Their set encompasses a wide sect of their discography, with tracks like ‘Gentlemen’ from 2002’s debut ‘A->B Life’ appearing alongside cuts from last year’s astounding ‘Pale Horses’ full-length, released on the UK’s own Big Scary Monsters. Frontman Aaron Weiss is a constant ball of energy, showing far more effort his “freegan” diet should afford him, his masterful moves putting that guy from Future Islands to shame (remember them?). mwY prove themselves masters of dynamics, their set shifting seamlessly from softer lulls to coruscating intensity. We had never seen mewithoutYou before this year, but as their set comes to a close with ‘Red Cow’, we’re aching to see more.

Further Big Scary Monsters representation comes in the form of La Dispute, who are part of this tour package following their visit to Bristol’s ArcTanGent festival. Their compacted stage setup is minimal in comparison to Coheed later making full use of the Forum’s large stage, but is representative of their music; sparse, tightly-knit and compact.

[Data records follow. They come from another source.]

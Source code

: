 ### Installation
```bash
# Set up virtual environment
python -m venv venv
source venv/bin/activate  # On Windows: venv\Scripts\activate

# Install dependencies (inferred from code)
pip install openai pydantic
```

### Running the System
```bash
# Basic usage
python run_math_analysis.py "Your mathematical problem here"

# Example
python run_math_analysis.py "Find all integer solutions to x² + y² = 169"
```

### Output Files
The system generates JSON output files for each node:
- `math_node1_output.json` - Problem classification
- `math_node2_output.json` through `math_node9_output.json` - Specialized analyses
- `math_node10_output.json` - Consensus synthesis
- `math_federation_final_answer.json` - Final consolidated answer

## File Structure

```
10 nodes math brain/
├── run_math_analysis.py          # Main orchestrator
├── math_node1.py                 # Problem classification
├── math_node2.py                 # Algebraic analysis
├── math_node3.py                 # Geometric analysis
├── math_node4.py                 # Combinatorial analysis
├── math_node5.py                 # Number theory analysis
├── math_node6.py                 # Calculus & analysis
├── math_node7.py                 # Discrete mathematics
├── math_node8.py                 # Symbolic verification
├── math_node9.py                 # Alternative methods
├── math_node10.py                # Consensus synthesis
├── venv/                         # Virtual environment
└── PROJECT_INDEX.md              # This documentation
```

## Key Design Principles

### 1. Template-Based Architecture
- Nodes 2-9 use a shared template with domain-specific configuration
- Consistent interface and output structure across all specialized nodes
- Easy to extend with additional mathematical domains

Whereas mwY used the ebb and flow of their music to full effect, La Dispute ramp up the intensity, vocalist Jordan Dreyer’s masterful storytelling unfurling to the backdrop of angular riffs and unrelenting rhythms. The setlist concentrates solely on tracks from their latter two releases, ‘Wildlife’ and ‘Rooms Of The House’, which is a shame for older fans, but with the emotional gut-punch of tracks like ‘a Letter’ and ‘Woman (Reading)’, it’s easy to see why. The set closer is the tumultuous ‘King Park’ in which Dreyer puts himself in the mind of a drive-by shooter who accidentally murdered an 8-year old, and the impact its closing refrain of ‘Can I still get to heaven if I kill myself?’ looks unlikely to be topped this evening.

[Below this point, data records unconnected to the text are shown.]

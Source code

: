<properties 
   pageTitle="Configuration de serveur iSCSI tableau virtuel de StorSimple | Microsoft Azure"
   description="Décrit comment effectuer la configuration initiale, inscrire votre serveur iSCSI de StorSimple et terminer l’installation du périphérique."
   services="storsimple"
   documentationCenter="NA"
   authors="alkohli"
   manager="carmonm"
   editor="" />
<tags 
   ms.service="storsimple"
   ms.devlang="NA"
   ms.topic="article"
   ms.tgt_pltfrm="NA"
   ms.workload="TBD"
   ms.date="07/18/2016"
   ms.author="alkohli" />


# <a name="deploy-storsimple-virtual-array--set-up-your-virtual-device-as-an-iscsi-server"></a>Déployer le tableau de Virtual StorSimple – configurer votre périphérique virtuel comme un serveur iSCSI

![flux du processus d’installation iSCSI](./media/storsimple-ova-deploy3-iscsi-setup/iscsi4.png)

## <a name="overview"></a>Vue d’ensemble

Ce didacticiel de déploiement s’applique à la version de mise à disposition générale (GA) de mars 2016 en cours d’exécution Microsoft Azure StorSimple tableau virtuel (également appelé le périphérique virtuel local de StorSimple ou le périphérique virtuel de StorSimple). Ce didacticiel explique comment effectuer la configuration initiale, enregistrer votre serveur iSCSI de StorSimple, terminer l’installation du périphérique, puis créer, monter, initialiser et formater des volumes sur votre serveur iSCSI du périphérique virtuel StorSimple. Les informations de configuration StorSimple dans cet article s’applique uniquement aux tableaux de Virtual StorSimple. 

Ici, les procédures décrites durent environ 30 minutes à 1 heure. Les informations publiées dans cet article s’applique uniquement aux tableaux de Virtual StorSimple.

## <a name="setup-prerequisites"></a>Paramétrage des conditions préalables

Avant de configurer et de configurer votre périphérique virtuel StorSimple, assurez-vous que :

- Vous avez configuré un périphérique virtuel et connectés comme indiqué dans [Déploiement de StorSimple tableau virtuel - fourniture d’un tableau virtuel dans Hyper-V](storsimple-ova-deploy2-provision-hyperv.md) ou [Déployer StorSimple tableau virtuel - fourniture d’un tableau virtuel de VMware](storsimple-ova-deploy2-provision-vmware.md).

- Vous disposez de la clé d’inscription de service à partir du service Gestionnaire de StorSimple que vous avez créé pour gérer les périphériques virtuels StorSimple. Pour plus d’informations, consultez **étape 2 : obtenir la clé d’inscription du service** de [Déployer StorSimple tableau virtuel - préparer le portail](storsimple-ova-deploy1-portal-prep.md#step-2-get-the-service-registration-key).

However, if there’s a band on earth that can show up a support act, no matter if they’re as good as mewithoutYou and La Dispute are, it’s Coheed and Cambria. The anticipation is electric in the O2 Forum, and Coheed’s fervent fanbase are baying in anticipation of their cult heroes taking the stage. It’s remarkable just how many fans in attendance are wearing Coheed t-shirts tonight from all different eras of their existence; almost like an Iron Maiden show, with the keywork logo (as seen recently at the Olympics) replacing Eddie. Singer Claudio Sanchez and guitarist Travis Stever finally appear to a rapturous reception, starting off with a short acoustic version of ‘Ghost’, then are joined by bassist Zach Cooper and drummer Josh Eppard, who rejoined the band five years ago, and launch into the anthemic title track from ‘In Keeping Secrets Of Silent Earth 3’.

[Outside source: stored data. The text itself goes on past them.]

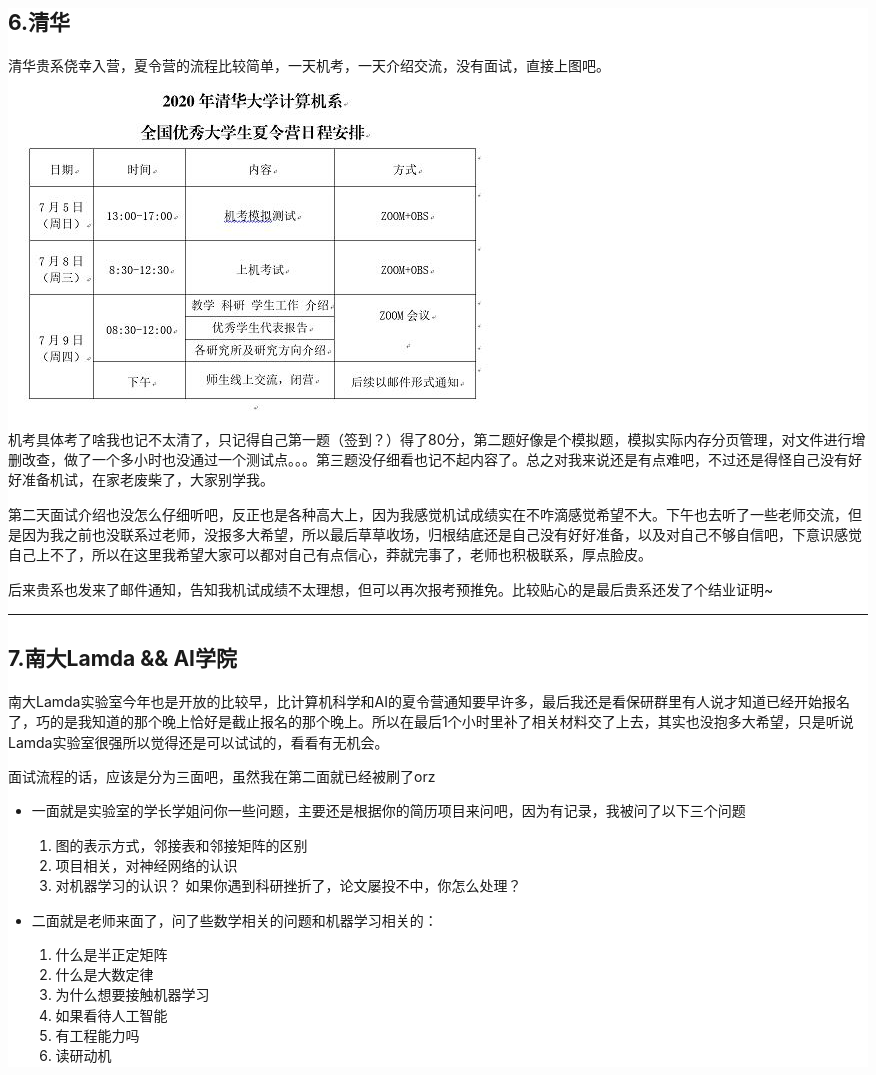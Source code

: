 
## 6.清华

清华贵系侥幸入营，夏令营的流程比较简单，一天机考，一天介绍交流，没有面试，直接上图吧。

![](./img/thu.JPG)

机考具体考了啥我也记不太清了，只记得自己第一题（签到？）得了80分，第二题好像是个模拟题，模拟实际内存分页管理，对文件进行增删改查，做了一个多小时也没通过一个测试点。。。第三题没仔细看也记不起内容了。总之对我来说还是有点难吧，不过还是得怪自己没有好好准备机试，在家老废柴了，大家别学我。

第二天面试介绍也没怎么仔细听吧，反正也是各种高大上，因为我感觉机试成绩实在不咋滴感觉希望不大。下午也去听了一些老师交流，但是因为我之前也没联系过老师，没报多大希望，所以最后草草收场，归根结底还是自己没有好好准备，以及对自己不够自信吧，下意识感觉自己上不了，所以在这里我希望大家可以都对自己有点信心，莽就完事了，老师也积极联系，厚点脸皮。

后来贵系也发来了邮件通知，告知我机试成绩不太理想，但可以再次报考预推免。比较贴心的是最后贵系还发了个结业证明~

---

## 7.南大Lamda && AI学院

南大Lamda实验室今年也是开放的比较早，比计算机科学和AI的夏令营通知要早许多，最后我还是看保研群里有人说才知道已经开始报名了，巧的是我知道的那个晚上恰好是截止报名的那个晚上。所以在最后1个小时里补了相关材料交了上去，其实也没抱多大希望，只是听说Lamda实验室很强所以觉得还是可以试试的，看看有无机会。

面试流程的话，应该是分为三面吧，虽然我在第二面就已经被刷了orz

* 一面就是实验室的学长学姐问你一些问题，主要还是根据你的简历项目来问吧，因为有记录，我被问了以下三个问题

  1. 图的表示方式，邻接表和邻接矩阵的区别
  2. 项目相关，对神经网络的认识
  3. 对机器学习的认识？ 如果你遇到科研挫折了，论文屡投不中，你怎么处理？
  
* 二面就是老师来面了，问了些数学相关的问题和机器学习相关的：
  
  1. 什么是半正定矩阵
  2. 什么是大数定律
  3. 为什么想要接触机器学习
  4. 如果看待人工智能
  5. 有工程能力吗
  6. 读研动机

Like mewithoutYou’s set, Coheed and Cambria visit many corners of their entire canon, with tracks from last year’s ‘The Color Before The Sun’, seen as a return to form by many, slotting in seamlessly alongside old classics like ‘Everything Evil’ and ‘Blood Red Summer’. Coheed are a tour-de-force of a live act, raining riff after riff on a packed out Forum with boundless energy and panache, and Claudio’s unique vocal delivering tales from their alternate comic book universe with just as much passion as ever before.

One slight misstep tonight is a gratuitous cover of Nirvana’s ‘Drain You’ at the expense of one of their own songs, though the band are so good tonight that they can be forgiven for having a little fun, and Sanchez can certainly be forgiven for wanting to sing in Kurt Cobain’s lower register, a welcome break from the high-pitched ‘A Favor House Atlantic’. On their night, Coheed and Cambria are untouchable as one of the greatest live bands on the planet, and as the thunderous ‘Welcome Home’ squeals out its last on Claudio’s double-necked guitar, we leave satisfied (and gasping for cooler air) that we’ve seen the band on their very best form. This latest incarnation of the band seems extremely settled, and as they leave their themed album arc behind, who knows what’s next for Coheed and Cambria? With an established fanbase as fervent as theirs, world domination is surely not far off.